You can do this blot very nicely, I have done it. But please use P-STAT3 antibody from Cell signaling, saves you a lot of trouble. There are two different phospho-antibody, for serine or tyrosine phosphorylation of STAT3. Normally, you first look Tyr705, that would be antibody 9138. For normal STAT3 you can use santa cruz antibody sc-482, this one is very nice working.

You first do the blot for P-STAT3, strip the membrane, probe against STAT3, strip again and probe against GAPDH or Actin. Thats the nicest way to do. I would use PVDF-membrane for this. And strip with low pH instead of ß-ME, but that's just my favorite stripping method, no bad smell.

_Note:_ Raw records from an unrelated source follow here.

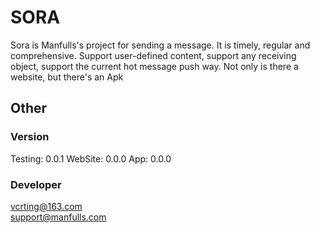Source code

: # SORA
 
Sora is Manfulls's project for sending a message. It is timely, regular and comprehensive.
Support user-defined content, support any receiving object, support the current hot message push way.
Not only is there a website, but there's an Apk
 
## Other 
 
### Version 
Testing: 0.0.1 
WebSite: 0.0.0 
App: 0.0.0 

### Developer
vcrting@163.com  
support@manfulls.com  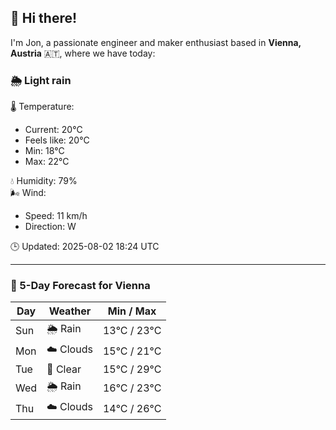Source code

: ## 👋 Hi there!

I'm Jon, a passionate engineer and maker enthusiast based in **Vienna, Austria** 🇦🇹, where we have today:

### 🌦️ Light rain 

🌡️ Temperature: 
* Current: 20°C
* Feels like: 20°C
* Min: 18°C 
* Max: 22°C  

💧 Humidity: 79%  
🌬️ Wind: 
* Speed: 11 km/h 
* Direction: W  

🕒 Updated: 2025-08-02 18:24 UTC

---

### 📅 5-Day Forecast for Vienna

| Day | Weather | Min / Max |
|-----|---------|------------|
| Sun | 🌦️ Rain | 13°C / 23°C |
| Mon | ☁️ Clouds | 15°C / 21°C |
| Tue | 🌙 Clear | 15°C / 29°C |
| Wed | 🌦️ Rain | 16°C / 23°C |
| Thu | ☁️ Clouds | 14°C / 26°C |

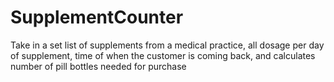 # SupplementCounter
Take in a set list of supplements from a medical practice, all dosage per day of supplement, time of when the customer is coming back, and calculates number of pill bottles needed for purchase
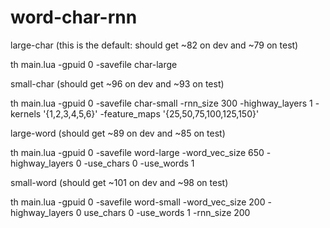 # word-char-rnn

large-char (this is the default: should get ~82 on dev and ~79 on test)

th main.lua -gpuid 0 -savefile char-large


small-char (should get ~96 on dev and ~93 on test)

th main.lua -gpuid 0 -savefile char-small -rnn_size 300 -highway_layers 1 -kernels '{1,2,3,4,5,6}' -feature_maps '{25,50,75,100,125,150}'


large-word (should get ~89 on dev and ~85 on test)

th main.lua -gpuid 0 -savefile word-large -word_vec_size 650 -highway_layers 0 -use_chars 0 -use_words 1


small-word (should get ~101 on dev and ~98 on test)

th main.lua -gpuid 0 -savefile word-small -word_vec_size 200 -highway_layers 0 use_chars 0 -use_words 1 -rnn_size 200



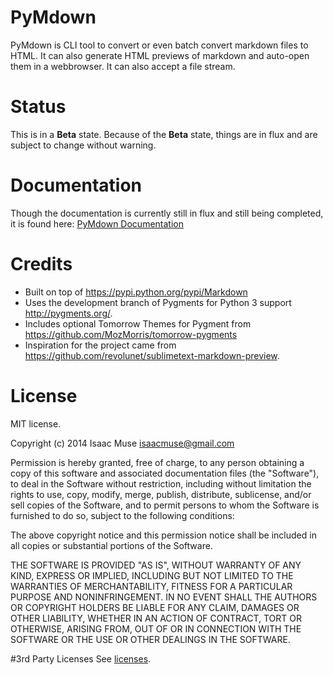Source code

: # PyMdown
PyMdown is CLI tool to convert or even batch convert markdown files to HTML.  It can also generate HTML previews of markdown and auto-open them in a webbrowser. It can also accept a file stream.

# Status
This is in a **Beta** state.  Because of the **Beta** state, things are in flux and are subject to change without warning.

# Documentation
Though the documentation is currently still in flux and still being completed, it is found here: [PyMdown Documentation](http://facelessuser.github.io/PyMdown/)

# Credits
- Built on top of https://pypi.python.org/pypi/Markdown
- Uses the development branch of Pygments for Python 3 support http://pygments.org/.
- Includes optional Tomorrow Themes for Pygment from https://github.com/MozMorris/tomorrow-pygments
- Inspiration for the project came from https://github.com/revolunet/sublimetext-markdown-preview.

# License
MIT license.

Copyright (c) 2014 Isaac Muse <isaacmuse@gmail.com>

Permission is hereby granted, free of charge, to any person obtaining a copy of this software and associated documentation files (the "Software"), to deal in the Software without restriction, including without limitation the rights to use, copy, modify, merge, publish, distribute, sublicense, and/or sell copies of the Software, and to permit persons to whom the Software is furnished to do so, subject to the following conditions:

The above copyright notice and this permission notice shall be included in all copies or substantial portions of the Software.

THE SOFTWARE IS PROVIDED "AS IS", WITHOUT WARRANTY OF ANY KIND, EXPRESS OR IMPLIED, INCLUDING BUT NOT LIMITED TO THE WARRANTIES OF MERCHANTABILITY, FITNESS FOR A PARTICULAR PURPOSE AND NONINFRINGEMENT. IN NO EVENT SHALL THE AUTHORS OR COPYRIGHT HOLDERS BE LIABLE FOR ANY CLAIM, DAMAGES OR OTHER LIABILITY, WHETHER IN AN ACTION OF CONTRACT, TORT OR OTHERWISE, ARISING FROM, OUT OF OR IN CONNECTION WITH THE SOFTWARE OR THE USE OR OTHER DEALINGS IN THE SOFTWARE.

#3rd Party Licenses
See [licenses](https://github.com/facelessuser/PyMdown/blob/master/data/licenses.txt).
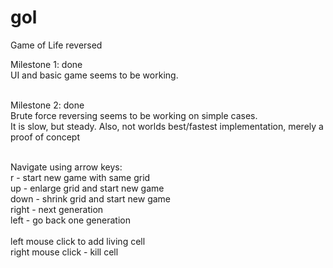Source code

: gol
===

Game of Life reversed

Milestone 1: done<br>
UI and basic game seems to be working.<br><br>

Milestone 2: done<br>
Brute force reversing seems to be working on simple cases.<br>
It is slow, but steady.
Also, not worlds best/fastest implementation, merely a proof of concept<br><br>

Navigate using arrow keys:<br>
		r - start new game with same grid<br>
        up - enlarge grid and start new game<br>
        down - shrink grid and start new game<br>
        right - next generation<br>
        left - go back one generation<br><br>
        left mouse click to add living cell<br>
        right mouse click - kill cell

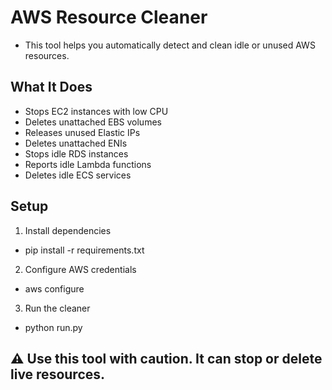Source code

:# AWS Resource Cleaner
- This tool helps you automatically detect and clean idle or unused AWS resources.

## What It Does
- Stops EC2 instances with low CPU
- Deletes unattached EBS volumes
- Releases unused Elastic IPs
- Deletes unattached ENIs
- Stops idle RDS instances
- Reports idle Lambda functions
- Deletes idle ECS services

## Setup
1. Install dependencies
- pip install -r requirements.txt

2. Configure AWS credentials
- aws configure

3. Run the cleaner
- python run.py

## ⚠️ Use this tool with caution. It can stop or delete live resources.





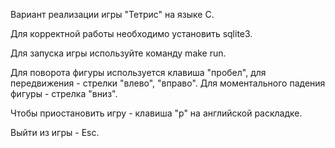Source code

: Вариант реализации игры "Тетрис" на языке С.

Для корректной работы необходимо установить sqlite3.

Для запуска игры используйте команду make run.

Для поворота фигуры используется клавиша "пробел", для передвижения - стрелки "влево", "вправо".
Для моментального падения фигуры - стрелка "вниз".

Чтобы приостановить игру - клавиша "p" на английской раскладке.

Выйти из игры - Esc.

Hope, this helps for beginning.

-biomaus-

QUOTE (biomaus @ Mar 14 2007, 04:16 PM)
You can do this blot very nicely, I have done it. But please use P-STAT3 antibody from Cell signaling, saves you a lot of trouble. There are two different phospho-antibody, for serine or tyrosine phosphorylation of STAT3. Normally, you first look Tyr705, that would be antibody 9138. For normal STAT3 you can use santa cruz antibody sc-482, this one is very nice working.

You first do the blot for P-STAT3, strip the membrane, probe against STAT3, strip again and probe against GAPDH or Actin. Thats the nicest way to do. I would use PVDF-membrane for this. And strip with low pH instead of ß-ME, but that's just my favorite stripping method, no bad smell.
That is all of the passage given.